Seu filho, um apaixonado pela profissão, faz viagens um pouco mais longas, as quais o mantém na estrada pelo período de 15 a 20 dias. “Viajo sempre para Aparecida de Goiânia/GO e de lá carrego de volta para o Rio Grande do Sul”, diz Fernando Pacheco de Miranda, 29 anos, casado com Ana Greice e pai de Eduardo.

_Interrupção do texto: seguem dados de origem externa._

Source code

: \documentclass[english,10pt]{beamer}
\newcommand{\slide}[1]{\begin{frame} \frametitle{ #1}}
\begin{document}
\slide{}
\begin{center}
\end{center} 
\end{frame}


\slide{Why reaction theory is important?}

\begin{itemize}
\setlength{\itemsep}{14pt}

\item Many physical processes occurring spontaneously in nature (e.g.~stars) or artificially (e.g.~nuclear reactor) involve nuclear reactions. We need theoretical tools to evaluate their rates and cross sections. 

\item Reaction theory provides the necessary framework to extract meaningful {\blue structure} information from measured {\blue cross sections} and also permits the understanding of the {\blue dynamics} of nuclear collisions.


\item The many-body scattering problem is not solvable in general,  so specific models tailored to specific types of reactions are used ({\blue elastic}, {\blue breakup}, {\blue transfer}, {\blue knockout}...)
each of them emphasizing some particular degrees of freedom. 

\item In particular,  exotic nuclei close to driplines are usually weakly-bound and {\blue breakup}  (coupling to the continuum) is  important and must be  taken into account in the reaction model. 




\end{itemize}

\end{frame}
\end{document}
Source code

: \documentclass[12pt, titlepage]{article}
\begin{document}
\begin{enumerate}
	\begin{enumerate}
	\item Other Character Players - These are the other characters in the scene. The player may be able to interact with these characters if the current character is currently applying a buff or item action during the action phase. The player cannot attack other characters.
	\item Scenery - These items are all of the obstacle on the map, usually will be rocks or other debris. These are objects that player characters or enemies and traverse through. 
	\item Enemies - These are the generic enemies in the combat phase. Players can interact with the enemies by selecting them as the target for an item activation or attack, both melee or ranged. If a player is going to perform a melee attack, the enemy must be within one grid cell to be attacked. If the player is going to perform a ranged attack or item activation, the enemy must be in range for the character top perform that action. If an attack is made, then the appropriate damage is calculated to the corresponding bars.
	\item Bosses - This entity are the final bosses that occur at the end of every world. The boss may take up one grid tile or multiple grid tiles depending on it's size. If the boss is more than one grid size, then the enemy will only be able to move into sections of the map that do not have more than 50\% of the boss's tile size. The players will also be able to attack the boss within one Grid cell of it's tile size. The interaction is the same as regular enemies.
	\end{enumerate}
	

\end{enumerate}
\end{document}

Alberi diz que chegou a oferecer estudo ao filho, mas a paixão do jovem pela profissão falou mais alto. “Está no sangue, não tem jeito”, brinca o pai, contando que o filho foi aprovado em uma universidade para cursar engenharia mecânica na época, mas não prosseguiu. “Minha paixão vem desde pequeno”. Salientando que, as melhores viagens eram para o Paraguai, quando ganhava uns carrinhos novos. “Toda viagem era uma diversão e, eu sempre descobria novas aventuras. E continua sendo assim até hoje, pois essa profissão nos rende grandes amizades, podemos conhecer diferentes culturas pelos lugares onde passamos e provar a comida de cada lugar”.

Para Alberi, que ajudou a fundar e foi o primeiro presidente da AMPI – Associação dos Motoristas Profissionais de Ibirapuitã, só quem é carreteiro sabe o orgulho e respeito que se tem pela profissão e a admiração por todos os colegas que estão na estrada.